I serve in a province in which it is all but impossible to agree on what it is that we have actually agreed on. Clergy vow and sign that we will only lead liturgy that we have agreed to, but the rules and regulations are such a patchwork of new patches on old cloths that the tears and holes increase week by week. Our diocesan synod passed unanimously with acclamation my motion to ask General Synod Te Hinota Whanui (GSTHW) to set in motion a review on liturgical agreement. GSTHW could not agree to discuss it – so it has been left (one presumes) to be dealt with by the we-never-hear-from-them Standing Committee.
This is the local context in which I read my e-friend Rev. Scott Gunn’s blog post Catholicity and creativity. I set his reflection in the frame of comments that real creativity is encouraged by limits, and agree with Scott that, yes, there are rare exceptions where deep study leads to a community being a growing edge by intentionally rejecting an agreement. I cannot think of such a community here.
So I wish my province had the clarity as the context in which to read Scott’s post. Nonetheless the principles he presents are as true here as there:
…I think we Episcopalians should do what the prayer book says when it comes to our public worship…
Contrary to popular belief, Anglican Christianity has core beliefs. The via media does not mean “all things in moderation.” Not only does the historic Book of Common Prayer bind us together liturgically, but the texts root us in a particular theological context. Our sometimes-erastian worldwide national structure has both liabilities and strengths, but our common life in the Anglican Communion is a beautiful part of who we are.
So I find it distressing when people are quick to jettison our Anglican liturgical life.

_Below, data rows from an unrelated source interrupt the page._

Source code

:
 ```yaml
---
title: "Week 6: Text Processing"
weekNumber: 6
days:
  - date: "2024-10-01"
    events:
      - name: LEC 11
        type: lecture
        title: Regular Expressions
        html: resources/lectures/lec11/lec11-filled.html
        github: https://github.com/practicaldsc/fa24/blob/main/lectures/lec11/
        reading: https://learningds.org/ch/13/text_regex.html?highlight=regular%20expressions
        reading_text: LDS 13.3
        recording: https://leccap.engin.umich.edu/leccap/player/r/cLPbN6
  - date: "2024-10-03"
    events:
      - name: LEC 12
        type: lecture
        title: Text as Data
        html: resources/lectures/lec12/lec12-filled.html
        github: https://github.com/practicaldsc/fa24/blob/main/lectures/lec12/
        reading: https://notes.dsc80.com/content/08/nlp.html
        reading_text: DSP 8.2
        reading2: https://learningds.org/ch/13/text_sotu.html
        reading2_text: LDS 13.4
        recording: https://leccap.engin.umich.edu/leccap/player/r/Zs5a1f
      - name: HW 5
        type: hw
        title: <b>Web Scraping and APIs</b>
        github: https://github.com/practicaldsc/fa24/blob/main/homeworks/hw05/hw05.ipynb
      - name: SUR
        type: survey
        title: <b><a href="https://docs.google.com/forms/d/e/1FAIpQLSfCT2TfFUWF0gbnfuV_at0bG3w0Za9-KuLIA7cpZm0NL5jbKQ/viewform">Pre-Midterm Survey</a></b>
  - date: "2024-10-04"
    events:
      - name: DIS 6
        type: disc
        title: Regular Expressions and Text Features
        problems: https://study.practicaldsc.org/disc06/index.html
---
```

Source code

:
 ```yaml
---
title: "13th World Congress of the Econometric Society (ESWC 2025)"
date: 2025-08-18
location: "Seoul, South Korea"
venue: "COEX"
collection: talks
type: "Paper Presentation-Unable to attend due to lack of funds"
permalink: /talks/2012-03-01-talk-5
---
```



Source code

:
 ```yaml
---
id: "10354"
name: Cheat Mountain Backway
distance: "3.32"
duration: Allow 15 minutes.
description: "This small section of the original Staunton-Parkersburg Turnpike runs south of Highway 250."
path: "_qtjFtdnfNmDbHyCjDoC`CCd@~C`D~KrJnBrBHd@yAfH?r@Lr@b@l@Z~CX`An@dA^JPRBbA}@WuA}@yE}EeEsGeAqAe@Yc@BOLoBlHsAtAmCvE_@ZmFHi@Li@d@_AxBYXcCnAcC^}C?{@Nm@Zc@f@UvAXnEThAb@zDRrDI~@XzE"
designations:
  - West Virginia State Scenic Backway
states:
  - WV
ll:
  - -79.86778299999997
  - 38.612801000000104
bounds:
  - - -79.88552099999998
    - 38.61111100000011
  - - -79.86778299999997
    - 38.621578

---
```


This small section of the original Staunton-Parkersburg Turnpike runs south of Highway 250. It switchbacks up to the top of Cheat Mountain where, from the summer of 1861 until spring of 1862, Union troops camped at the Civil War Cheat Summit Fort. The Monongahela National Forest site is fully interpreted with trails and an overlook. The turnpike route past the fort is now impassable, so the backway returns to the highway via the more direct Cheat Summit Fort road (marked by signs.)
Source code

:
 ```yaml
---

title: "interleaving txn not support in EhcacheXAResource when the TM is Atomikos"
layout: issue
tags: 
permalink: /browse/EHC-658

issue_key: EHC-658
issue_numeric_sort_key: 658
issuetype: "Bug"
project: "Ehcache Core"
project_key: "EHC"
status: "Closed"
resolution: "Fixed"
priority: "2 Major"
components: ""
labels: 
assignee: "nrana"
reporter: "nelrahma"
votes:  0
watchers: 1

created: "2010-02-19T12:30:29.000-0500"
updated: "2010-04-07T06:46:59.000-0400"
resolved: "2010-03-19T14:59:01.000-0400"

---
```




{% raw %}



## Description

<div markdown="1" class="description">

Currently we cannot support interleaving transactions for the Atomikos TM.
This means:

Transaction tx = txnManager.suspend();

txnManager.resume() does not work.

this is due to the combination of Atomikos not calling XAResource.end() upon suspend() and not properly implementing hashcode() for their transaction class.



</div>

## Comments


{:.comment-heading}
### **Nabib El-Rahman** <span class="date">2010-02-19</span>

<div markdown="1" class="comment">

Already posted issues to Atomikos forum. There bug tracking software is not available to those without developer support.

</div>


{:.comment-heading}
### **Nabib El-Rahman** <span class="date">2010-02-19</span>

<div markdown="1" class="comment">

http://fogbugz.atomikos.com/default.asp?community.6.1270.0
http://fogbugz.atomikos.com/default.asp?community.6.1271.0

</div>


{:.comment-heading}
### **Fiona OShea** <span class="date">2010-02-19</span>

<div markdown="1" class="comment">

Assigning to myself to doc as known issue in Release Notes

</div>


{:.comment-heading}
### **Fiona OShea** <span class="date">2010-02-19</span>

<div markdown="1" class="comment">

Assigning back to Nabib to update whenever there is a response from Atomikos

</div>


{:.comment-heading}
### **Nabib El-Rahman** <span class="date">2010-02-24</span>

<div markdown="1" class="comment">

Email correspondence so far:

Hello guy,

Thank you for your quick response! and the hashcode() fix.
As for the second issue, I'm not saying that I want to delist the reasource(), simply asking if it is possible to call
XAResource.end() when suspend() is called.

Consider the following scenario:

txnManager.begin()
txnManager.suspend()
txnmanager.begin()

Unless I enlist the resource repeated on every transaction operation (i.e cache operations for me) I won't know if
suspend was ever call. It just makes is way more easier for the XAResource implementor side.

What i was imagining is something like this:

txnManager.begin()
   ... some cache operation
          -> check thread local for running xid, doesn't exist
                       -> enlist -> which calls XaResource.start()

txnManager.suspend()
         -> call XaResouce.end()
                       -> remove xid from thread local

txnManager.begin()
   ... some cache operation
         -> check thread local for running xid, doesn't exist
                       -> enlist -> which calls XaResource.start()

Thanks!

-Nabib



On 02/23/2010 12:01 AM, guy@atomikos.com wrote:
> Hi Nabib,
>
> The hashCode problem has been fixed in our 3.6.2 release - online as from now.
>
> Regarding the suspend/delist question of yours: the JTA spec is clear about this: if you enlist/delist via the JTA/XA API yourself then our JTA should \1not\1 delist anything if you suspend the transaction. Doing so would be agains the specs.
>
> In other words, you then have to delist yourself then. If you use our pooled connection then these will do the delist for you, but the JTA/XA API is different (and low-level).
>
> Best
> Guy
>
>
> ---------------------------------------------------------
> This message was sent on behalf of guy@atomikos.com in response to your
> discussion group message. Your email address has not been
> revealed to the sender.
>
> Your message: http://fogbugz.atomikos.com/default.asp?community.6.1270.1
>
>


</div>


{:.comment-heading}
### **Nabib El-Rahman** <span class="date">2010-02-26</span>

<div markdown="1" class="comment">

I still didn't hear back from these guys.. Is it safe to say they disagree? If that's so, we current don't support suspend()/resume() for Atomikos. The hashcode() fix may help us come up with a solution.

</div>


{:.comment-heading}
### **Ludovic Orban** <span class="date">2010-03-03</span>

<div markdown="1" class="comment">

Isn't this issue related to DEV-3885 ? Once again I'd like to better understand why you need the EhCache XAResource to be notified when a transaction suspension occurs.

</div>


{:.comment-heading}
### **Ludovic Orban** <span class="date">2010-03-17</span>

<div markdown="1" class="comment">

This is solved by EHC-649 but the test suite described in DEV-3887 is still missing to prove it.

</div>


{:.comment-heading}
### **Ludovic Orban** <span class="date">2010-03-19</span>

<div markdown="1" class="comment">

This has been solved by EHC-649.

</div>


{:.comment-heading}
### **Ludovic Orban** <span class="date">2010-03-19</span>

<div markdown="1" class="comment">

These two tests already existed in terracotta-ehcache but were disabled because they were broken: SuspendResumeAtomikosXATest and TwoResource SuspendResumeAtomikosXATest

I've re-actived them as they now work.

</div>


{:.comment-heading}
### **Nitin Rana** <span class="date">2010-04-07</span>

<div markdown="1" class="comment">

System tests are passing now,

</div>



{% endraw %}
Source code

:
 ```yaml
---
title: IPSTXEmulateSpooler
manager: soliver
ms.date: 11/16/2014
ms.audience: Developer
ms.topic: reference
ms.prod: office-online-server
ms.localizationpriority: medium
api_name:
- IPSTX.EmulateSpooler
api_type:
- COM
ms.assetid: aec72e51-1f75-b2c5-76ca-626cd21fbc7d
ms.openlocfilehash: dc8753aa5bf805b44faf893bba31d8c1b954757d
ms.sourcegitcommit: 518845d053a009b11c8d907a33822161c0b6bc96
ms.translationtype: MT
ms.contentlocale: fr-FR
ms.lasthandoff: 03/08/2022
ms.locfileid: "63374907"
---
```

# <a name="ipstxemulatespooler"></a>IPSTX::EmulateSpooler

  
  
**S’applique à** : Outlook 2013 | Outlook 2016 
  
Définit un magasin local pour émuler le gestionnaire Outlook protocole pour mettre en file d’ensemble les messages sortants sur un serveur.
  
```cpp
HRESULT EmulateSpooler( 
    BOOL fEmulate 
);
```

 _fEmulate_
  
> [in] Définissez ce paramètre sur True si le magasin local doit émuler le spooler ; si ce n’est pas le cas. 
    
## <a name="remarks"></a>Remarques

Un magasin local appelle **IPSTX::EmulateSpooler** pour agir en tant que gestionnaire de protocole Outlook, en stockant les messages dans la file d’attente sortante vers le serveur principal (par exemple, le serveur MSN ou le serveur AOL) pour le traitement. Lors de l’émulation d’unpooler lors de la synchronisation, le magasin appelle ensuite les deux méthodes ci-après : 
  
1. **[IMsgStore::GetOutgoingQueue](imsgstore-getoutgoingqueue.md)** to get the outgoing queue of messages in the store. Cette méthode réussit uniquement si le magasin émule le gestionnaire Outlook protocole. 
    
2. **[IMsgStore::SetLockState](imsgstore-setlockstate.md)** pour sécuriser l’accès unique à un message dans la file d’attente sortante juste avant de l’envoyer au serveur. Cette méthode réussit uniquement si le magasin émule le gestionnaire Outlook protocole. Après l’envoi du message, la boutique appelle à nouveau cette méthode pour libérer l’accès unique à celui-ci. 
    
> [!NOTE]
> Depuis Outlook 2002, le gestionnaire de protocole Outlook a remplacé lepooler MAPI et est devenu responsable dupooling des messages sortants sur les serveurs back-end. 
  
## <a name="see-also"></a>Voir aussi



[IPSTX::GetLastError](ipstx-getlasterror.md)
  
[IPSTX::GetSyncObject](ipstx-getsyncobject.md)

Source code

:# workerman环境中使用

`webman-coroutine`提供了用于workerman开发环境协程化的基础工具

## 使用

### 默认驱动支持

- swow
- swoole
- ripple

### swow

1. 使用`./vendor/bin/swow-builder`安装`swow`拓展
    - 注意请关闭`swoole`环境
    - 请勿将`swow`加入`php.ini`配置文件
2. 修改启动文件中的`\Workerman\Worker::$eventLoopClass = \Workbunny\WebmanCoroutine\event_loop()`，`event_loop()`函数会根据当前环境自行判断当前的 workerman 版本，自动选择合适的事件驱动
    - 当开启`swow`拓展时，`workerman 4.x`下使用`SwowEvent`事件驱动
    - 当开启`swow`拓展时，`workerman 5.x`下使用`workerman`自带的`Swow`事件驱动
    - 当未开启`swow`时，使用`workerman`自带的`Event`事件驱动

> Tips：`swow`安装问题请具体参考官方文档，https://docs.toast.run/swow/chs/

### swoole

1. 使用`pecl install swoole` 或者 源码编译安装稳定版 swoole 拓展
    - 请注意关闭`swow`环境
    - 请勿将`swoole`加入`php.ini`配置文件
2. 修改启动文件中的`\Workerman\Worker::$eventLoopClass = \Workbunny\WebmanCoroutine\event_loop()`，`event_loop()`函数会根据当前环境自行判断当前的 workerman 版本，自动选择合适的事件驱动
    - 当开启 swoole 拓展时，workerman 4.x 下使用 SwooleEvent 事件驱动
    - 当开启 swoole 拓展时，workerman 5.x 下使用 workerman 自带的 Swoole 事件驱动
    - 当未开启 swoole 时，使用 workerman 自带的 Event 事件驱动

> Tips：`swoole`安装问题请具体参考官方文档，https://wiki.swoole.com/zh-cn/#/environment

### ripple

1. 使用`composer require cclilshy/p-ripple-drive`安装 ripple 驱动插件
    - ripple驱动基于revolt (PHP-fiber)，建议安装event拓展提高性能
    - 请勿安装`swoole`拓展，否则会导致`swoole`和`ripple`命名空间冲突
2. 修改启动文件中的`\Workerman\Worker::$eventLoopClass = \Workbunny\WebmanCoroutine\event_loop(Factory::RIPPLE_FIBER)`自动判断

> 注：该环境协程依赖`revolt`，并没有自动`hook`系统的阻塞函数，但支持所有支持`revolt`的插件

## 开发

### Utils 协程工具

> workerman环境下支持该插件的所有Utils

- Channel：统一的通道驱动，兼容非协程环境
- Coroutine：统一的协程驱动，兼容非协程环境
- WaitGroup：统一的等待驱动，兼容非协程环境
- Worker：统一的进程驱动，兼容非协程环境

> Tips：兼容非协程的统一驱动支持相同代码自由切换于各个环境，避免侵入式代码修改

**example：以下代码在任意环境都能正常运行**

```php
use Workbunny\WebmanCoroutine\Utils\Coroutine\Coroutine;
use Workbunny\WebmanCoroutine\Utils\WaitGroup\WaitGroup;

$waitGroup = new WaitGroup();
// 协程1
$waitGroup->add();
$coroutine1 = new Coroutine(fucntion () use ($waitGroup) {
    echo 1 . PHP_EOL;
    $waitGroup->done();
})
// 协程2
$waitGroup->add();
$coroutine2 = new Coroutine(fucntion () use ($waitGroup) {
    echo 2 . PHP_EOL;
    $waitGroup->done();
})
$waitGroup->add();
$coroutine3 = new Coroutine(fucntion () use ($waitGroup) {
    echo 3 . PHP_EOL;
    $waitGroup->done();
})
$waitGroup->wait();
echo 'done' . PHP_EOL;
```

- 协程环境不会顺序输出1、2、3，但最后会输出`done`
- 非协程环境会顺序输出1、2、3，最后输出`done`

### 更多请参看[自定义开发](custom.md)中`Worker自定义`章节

Mind you, it’s not because I think the Anglican liturgical life is the only way to worship “in spirit and in truth.” Rather, it’s because if I want to have total freedom in my worship, there are branches of the church in which my desire can be aligned with the church’s charism. In other words, if you’re going to call yourself an Anglican, be an Anglican…
My concern is this: too many clergy (it’s usually the clergy who are the culprits) view themselves as qualified to rewrite, reject, or reinvent liturgy for public worship. Forms of service are devised which bear no resemblance to anything Anglican. Prayers are edited to the point where they are no longer Anglican, or in some cases, even Christian. Frankly, most of us clergy aren’t as clever as we imagine when it comes to liturgy, and we should have more respect for the lay folk we serve than the inflict our own predilections on them. Local clergy decide they can do whatever they want, regardless of what the bishop might have said if asked. Or, worse yet, bishops imagine they have the authority to dispense with church order to grant permission for anything that pleases them (or which they are unwilling to refuse). What binds these trends together is a willful flouting of church order. We are a catholic church — in which there is churchwide, synodical, and episcopal authority — not a church where congregations or even individual bishops reign supreme.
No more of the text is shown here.